We present an optical monitoring of the quadruply-imaged gravitationally lensed quasar QSO 2237+0305, the Einstein Cross, including observations from three different observatories in both hemispheres and using a new photometric technique (see paper). This technique uses a region far enough from the lens system to accurately determine the sky background level and minimises contamination from the lensing galaxy by combining analytical and numerical modelling of its structure. The resulting light curves of the four quasar images describe variations across practically the entire optical spectrum and span about 9000 days in the VRI bands (see figures below).
A preliminary microlensing analysis reveals an almost linear scaling of the source radius with wavelength, providing direct evidence for the wavelength-dependent structure of the region contributing to optical passband fluxes. To account for random motions of stars, we create
dynamic maps (animated sequences of static magnification patterns) that we call magnification cubes (see below). Assuming a mean microlens mass ⟨M⟩ = 0.3 M⊙ and concentric Gaussian sources that move according to the velocity distribution peaks (speed and direction) reported in a previous microlensing analysis, we find that the half-light radius of the g-band source is 9.6 ± 2.7 lt-day and the size of the sources grows with wavelength with a power-law index of α = 0.94 ± 0.05. This slope is shallower than the standard disc model at ∼8σ significance.
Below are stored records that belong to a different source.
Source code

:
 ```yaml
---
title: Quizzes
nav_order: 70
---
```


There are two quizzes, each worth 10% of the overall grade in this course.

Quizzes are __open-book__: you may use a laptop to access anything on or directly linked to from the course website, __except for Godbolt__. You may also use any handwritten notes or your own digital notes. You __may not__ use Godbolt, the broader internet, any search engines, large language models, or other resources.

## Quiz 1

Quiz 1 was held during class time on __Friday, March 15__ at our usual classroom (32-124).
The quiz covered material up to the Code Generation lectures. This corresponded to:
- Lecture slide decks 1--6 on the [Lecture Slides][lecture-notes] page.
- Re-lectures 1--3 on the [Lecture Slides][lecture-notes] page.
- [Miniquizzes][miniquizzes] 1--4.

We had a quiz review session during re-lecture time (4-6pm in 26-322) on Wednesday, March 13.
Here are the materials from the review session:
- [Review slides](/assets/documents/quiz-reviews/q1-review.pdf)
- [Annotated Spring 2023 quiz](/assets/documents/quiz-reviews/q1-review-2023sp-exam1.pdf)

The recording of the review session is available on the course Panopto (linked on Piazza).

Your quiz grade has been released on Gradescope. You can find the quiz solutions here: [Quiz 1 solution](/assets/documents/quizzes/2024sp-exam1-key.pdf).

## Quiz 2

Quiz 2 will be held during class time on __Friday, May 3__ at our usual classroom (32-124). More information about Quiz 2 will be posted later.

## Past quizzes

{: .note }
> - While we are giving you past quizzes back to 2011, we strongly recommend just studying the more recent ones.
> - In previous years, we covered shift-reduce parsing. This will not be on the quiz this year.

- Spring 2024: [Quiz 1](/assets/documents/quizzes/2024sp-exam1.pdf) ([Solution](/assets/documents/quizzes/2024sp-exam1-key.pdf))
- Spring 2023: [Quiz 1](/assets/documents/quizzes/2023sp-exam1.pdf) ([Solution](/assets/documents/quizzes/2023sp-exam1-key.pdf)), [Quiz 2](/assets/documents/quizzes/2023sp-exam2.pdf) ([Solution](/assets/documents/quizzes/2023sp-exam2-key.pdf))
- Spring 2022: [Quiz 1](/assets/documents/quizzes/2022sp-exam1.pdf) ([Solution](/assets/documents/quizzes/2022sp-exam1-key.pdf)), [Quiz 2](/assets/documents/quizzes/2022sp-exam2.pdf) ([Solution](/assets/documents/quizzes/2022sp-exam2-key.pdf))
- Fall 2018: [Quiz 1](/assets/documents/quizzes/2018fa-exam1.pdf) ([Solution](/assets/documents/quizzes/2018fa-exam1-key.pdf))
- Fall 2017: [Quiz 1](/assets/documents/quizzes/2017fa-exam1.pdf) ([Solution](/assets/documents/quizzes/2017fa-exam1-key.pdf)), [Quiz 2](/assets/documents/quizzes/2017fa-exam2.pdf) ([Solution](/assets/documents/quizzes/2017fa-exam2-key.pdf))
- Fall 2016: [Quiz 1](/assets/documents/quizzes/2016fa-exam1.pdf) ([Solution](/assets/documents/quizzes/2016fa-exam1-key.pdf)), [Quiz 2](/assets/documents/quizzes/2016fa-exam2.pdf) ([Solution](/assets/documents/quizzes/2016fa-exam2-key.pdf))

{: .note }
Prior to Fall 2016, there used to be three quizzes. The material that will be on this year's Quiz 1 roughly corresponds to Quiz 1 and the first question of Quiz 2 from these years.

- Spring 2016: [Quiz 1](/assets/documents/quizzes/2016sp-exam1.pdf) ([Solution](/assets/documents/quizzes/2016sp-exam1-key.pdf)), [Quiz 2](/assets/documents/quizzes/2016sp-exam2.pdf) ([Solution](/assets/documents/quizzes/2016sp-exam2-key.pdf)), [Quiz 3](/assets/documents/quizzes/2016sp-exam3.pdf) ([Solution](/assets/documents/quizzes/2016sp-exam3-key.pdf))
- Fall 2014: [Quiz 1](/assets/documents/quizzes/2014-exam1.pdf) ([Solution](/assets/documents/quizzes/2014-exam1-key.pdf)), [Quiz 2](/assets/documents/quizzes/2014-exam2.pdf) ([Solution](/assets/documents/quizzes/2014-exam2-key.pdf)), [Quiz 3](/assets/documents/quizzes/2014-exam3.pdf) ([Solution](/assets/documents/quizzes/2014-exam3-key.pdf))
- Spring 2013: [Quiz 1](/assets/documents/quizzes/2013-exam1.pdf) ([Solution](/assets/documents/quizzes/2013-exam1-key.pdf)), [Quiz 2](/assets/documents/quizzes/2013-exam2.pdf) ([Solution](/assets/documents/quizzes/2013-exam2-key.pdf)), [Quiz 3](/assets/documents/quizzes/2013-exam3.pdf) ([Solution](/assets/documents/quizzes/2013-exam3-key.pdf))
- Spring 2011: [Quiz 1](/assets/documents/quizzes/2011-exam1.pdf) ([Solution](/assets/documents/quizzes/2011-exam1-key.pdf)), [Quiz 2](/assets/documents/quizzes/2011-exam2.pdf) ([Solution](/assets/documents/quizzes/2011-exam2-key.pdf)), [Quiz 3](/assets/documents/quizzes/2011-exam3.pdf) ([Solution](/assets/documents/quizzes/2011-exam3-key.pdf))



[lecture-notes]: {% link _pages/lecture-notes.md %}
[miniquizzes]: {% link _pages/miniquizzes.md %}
Even assuming a possible underestimation of the error in α by a factor of two or three, there are serious difficulties for a standard accretion disc as the sole source of UV-optical continuum radiation in QSO 2237+0305. Although a non-standard accretion disc model can reproduce the observations, optical passband fluxes come from the central accretion disc and the broad emission-line region, so the measured relationship between source size and wavelength could be considerably flattened if the contribution of the extended region is substantial.